Streptococcus correlated with:
- Post-exertional fatigue,
- Photophobia,
- Mind going blank,
- Cervical gland lymphodynia [swollen lymph nodes in the neck],
- Palpitations, dizziness and faintness.

All these associations were statistically highly significant.

If you want to know more about this study you can google it: h2s de meirleir Protea Biopharma

The H2S Test

Increase in hydrogen sulfide levels can be measured by dint of a simple urine test that looks at hydrogen sulfide spilling over into the urine, and this test has been developed by Prof. De Meirleir in Belgium.

This is a simple "DIY at home" test, and the kit can be ordered directly from the Protea Biopharma website (in Belgium, http://www.proteabiopharma.com) or from my office (in the UK, http://www.drmyhill.co.uk) [and in North America, now via http://www.ProHealth.com].

Treatment of a Positive H2S Test Result (Under the point of view of Shara Mhyll)

If one has the wrong bacteria in the upper gut, then H2S could be produced as a result of this fermentation process. So, improving gut function and restoring the normal gut flora will be centrally important to tackling gut fermentation producing hydrogen sulfide. The important issues that must be tackled are as follows:

Stoneage Diet - the evolutionarily correct diet which encourages growth of friendly bacteria;

Hypochlorhydria - acid is essential for sterilizing the stomach and upper gut;

Pancreatic function - essential for quick and efficient digestion of foods so they cannot be fermented downstream.

Gut dysbiosis - having the wrong bugs, possibly also in the wrong place;

Probiotics - essential to introduce the friendly bacteria to the gut. Kefir is an excellent cheap source of friendly bacteria.

However, problems will arise particularly where the immune system no longer recognizes good from bad. That is to say, undesirable bacteria have gained a foothold in the gut and the immune system does not evict them. The immune system seems to accept the status quo, so if these bacterial numbers could be kept low for as long as possible, the hope is that the immune system will eventually relearn good from bad.

We need, of course, an antibiotic which is not absorbed systemically and is specific to those hydrogen sulfide-producing bacteria.

This could be a prescription drug, or a herbal preparation. Initially, I would suggest rifaximin, which is a non-absorbable antibiotic [passes through stomach and into intestines without being absorbed into the blood stream], widely used for travelers' diarrhea with very few side effects and low risk of antibiotic resistance. It must be taken with high dose actively fermenting probiotics such as Kefir.

The joy of the urine test for hydrogen sulfide is that we have a way of checking as to whether or not we are making progress with the gut. My view at this stage therefore is to put in place as many of the above interventions as is reasonably possible to do, and take rifaximin 200mg three times daily for three days, then a maintenance dose of 200 mg daily and then re-check a urine test to see if we are making progress.

With time, new agents will doubtless become available that can be tried.

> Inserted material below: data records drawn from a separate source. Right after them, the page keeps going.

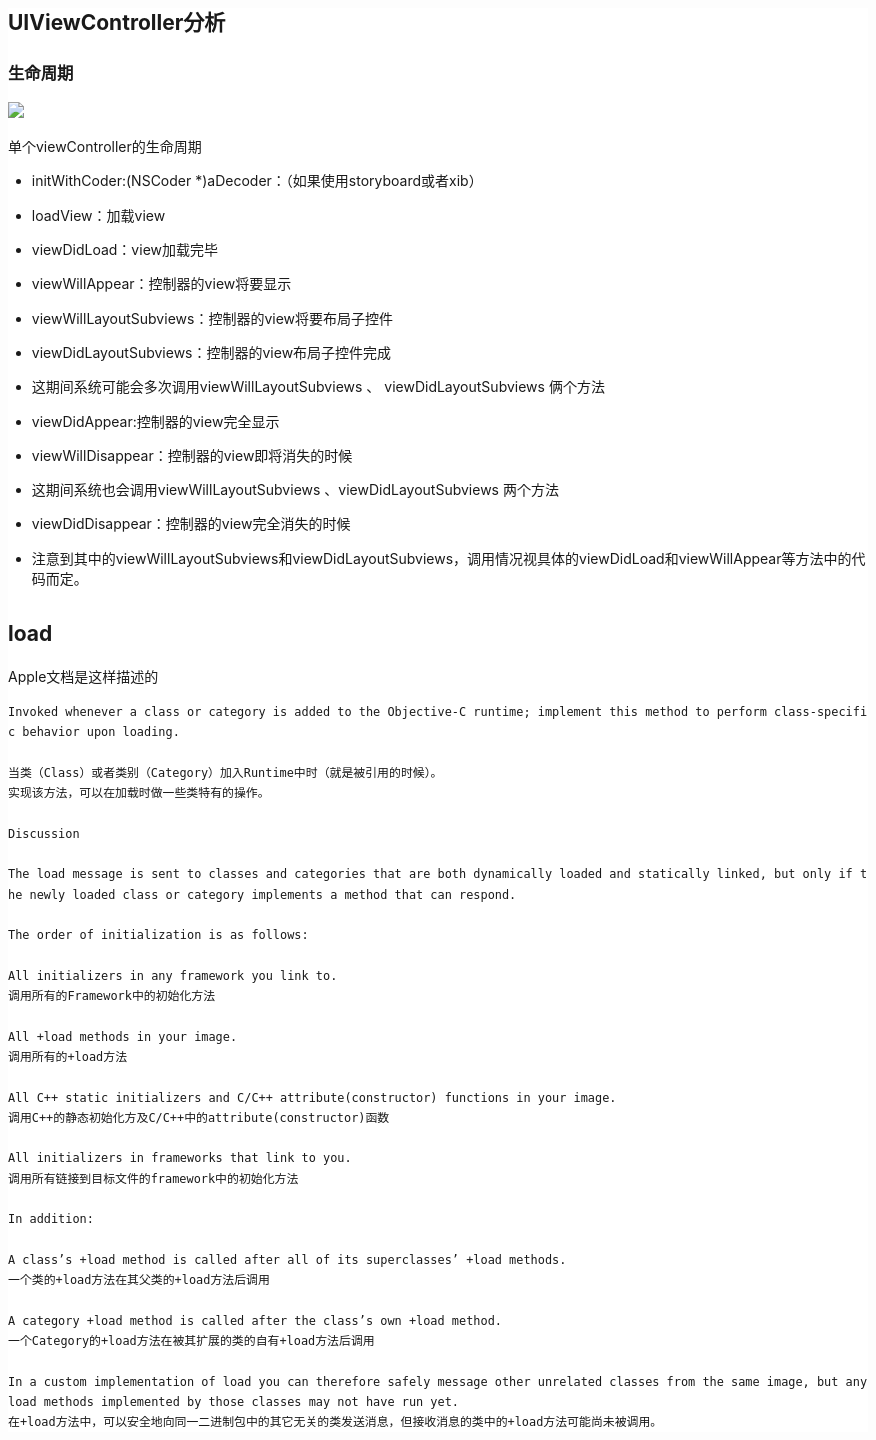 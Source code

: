 ## UIViewController分析

### 生命周期

![](http://oc98nass3.bkt.clouddn.com/15370956857629.jpg)

单个viewController的生命周期
* initWithCoder:(NSCoder *)aDecoder：（如果使用storyboard或者xib）
* loadView：加载view
* viewDidLoad：view加载完毕
* viewWillAppear：控制器的view将要显示
* viewWillLayoutSubviews：控制器的view将要布局子控件
* viewDidLayoutSubviews：控制器的view布局子控件完成
* 这期间系统可能会多次调用viewWillLayoutSubviews 、 viewDidLayoutSubviews 俩个方法
* viewDidAppear:控制器的view完全显示
* viewWillDisappear：控制器的view即将消失的时候
* 这期间系统也会调用viewWillLayoutSubviews 、viewDidLayoutSubviews 两个方法
* viewDidDisappear：控制器的view完全消失的时候

* 注意到其中的viewWillLayoutSubviews和viewDidLayoutSubviews，调用情况视具体的viewDidLoad和viewWillAppear等方法中的代码而定。

## load

Apple文档是这样描述的

```
Invoked whenever a class or category is added to the Objective-C runtime; implement this method to perform class-specific behavior upon loading.

当类（Class）或者类别（Category）加入Runtime中时（就是被引用的时候）。
实现该方法，可以在加载时做一些类特有的操作。

Discussion

The load message is sent to classes and categories that are both dynamically loaded and statically linked, but only if the newly loaded class or category implements a method that can respond.

The order of initialization is as follows:

All initializers in any framework you link to.
调用所有的Framework中的初始化方法

All +load methods in your image.
调用所有的+load方法

All C++ static initializers and C/C++ attribute(constructor) functions in your image.
调用C++的静态初始化方及C/C++中的attribute(constructor)函数

All initializers in frameworks that link to you.
调用所有链接到目标文件的framework中的初始化方法

In addition:

A class’s +load method is called after all of its superclasses’ +load methods.
一个类的+load方法在其父类的+load方法后调用

A category +load method is called after the class’s own +load method.
一个Category的+load方法在被其扩展的类的自有+load方法后调用

In a custom implementation of load you can therefore safely message other unrelated classes from the same image, but any load methods implemented by those classes may not have run yet.
在+load方法中，可以安全地向同一二进制包中的其它无关的类发送消息，但接收消息的类中的+load方法可能尚未被调用。

```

It may be that eating foods low in sulfur could be helpful, but sulfur is also essential for normal body biochemistry, and my view is that one should concentrate on gut function to ensure quick and efficient digestion into desirable end products rather than further food avoidance.

One could go on further to do more detailed analysis of gut flora to see which bacteria are present and, again, I will try to make this test available.** However, my guess is that this will not affect treatment, at least in the early stages when the aim is to restore gut function.